We show that where previously almost linear scaling has been reported on few cores, scalability often reaches a
plateau well before all PEs are fully utilised on modern server-class multi-cores and multi-core clusters.
   Additionally, we use larger input sizes and obtain more detailed profiles. We have extended the profiling
infrastructure to record per-lightweight-thread granularity information as well as to collect more detailed summary
statistics on protocol messages and sizes (specific to the distributed RTS). Relevant background information on
high-level programming models and RTS-level policies can be found in [3]. Both run-time systems [18, 12]
implement a variant of work-stealing for load balancing, where idle PEs ask randomly chosen PEs for work [4].

3     Application Characterisation
We report relative speedups and profiles from a median run out of three on a dedicated multi-core and on a lightly
loaded cluster of multi-cores as as we are primarily interested in the parallelism behaviour of the applications.

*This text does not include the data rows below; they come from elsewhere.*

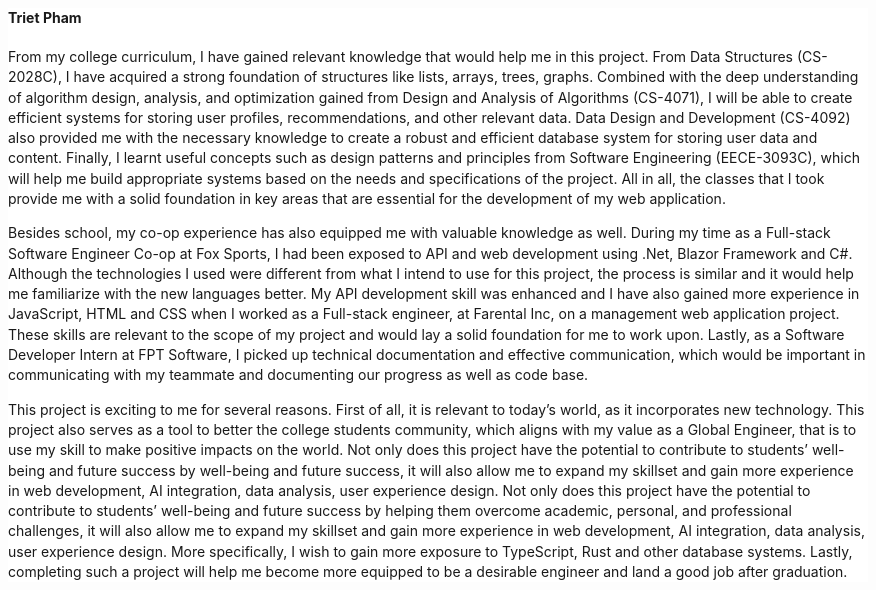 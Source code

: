 #### Triet Pham

From my college curriculum, I have gained relevant knowledge that would help me in this project. From 
Data Structures (CS-2028C), I have acquired a strong foundation of structures like lists, arrays, trees, 
graphs. Combined with the deep understanding of algorithm design, analysis, and optimization gained 
from Design and Analysis of Algorithms (CS-4071), I will be able to create efficient systems for storing 
user profiles, recommendations, and other relevant data. Data Design and Development (CS-4092) also 
provided me with the necessary knowledge to create a robust and efficient database system for storing 
user data and content. Finally, I learnt useful concepts such as design patterns and principles from 
Software Engineering (EECE-3093C), which will help me build appropriate systems based on the needs 
and specifications of the project. All in all, the classes that I took provide me with a solid foundation in 
key areas that are essential for the development of my web application. 

Besides school, my co-op experience has also equipped me with valuable knowledge as well. During my 
time as a Full-stack Software Engineer Co-op at Fox Sports, I had been exposed to API and web 
development using .Net, Blazor Framework and C#. Although the technologies I used were different from 
what I intend to use for this project, the process is similar and it would help me familiarize with the new 
languages better. My API development skill was enhanced and I have also gained more experience in 
JavaScript, HTML and CSS when I worked as a Full-stack engineer, at Farental Inc, on a management web 
application project. These skills are relevant to the scope of my project and would lay a solid foundation 
for me to work upon. Lastly, as a Software Developer Intern at FPT Software, I picked up technical 
documentation and effective communication, which would be important in communicating with my 
teammate and documenting our progress as well as code base.

This project is exciting to me for several reasons. First of all, it is relevant to today’s world, as it 
incorporates new technology. This project also serves as a tool to better the college students community, 
which aligns with my value as a Global Engineer, that is to use my skill to make positive impacts on the 
world. Not only does this project have the potential to contribute to students’ well-being and future 
success by well-being and future success, it will also allow me to expand my skillset and gain more 
experience in web development, AI integration, data analysis, user experience design. Not only does this 
project have the potential to contribute to students’ well-being and future success by helping them 
overcome academic, personal, and professional challenges, it will also allow me to expand my skillset 
and gain more experience in web development, AI integration, data analysis, user experience design. 
More specifically, I wish to gain more exposure to TypeScript, Rust and other database systems. Lastly, 
completing such a project will help me become more equipped to be a desirable engineer and land a 
good job after graduation.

   The 48-core machine (cantor) consists of four AMD Opteron processors with two NUMA nodes with six
2.8GHz cores each. Every two cores share 2MB L2 cache and all six cores on a NUMA-node share 6MB L3
cache and 64GB RAM (512GB in sum). Average memory latency is 16ns with up to 3x difference depending on
the NUMA regions. The beowulf cluster comprises of 8-core Xeon 5504 nodes with two sockets with four 2GHz
cores each, using 256 KB L2 cache, and 4MB shared L3 cache and 12GB RAM, and 8-core Xeon 5450 nodes
with two sockets with four 3GHz cores each, using 6MB shared L2 cache and 16GB RAM, connected via Gigabit
Ethernet with average latency of 150ns. We use CentOS 6.5, GHC 6.12.32 , gcc 4.4.7, and PVM 3.4.6.
    1 Application source code can be obtained from http://www.macs.hw.ac.uk/
                                                                               ~eb96/atps15benchmarks.tar.gz or via email.
    2 Some experiments using GHC 7.6.3 show similar trends for SMP; GUM has not yet been ported to more recent GHC versions.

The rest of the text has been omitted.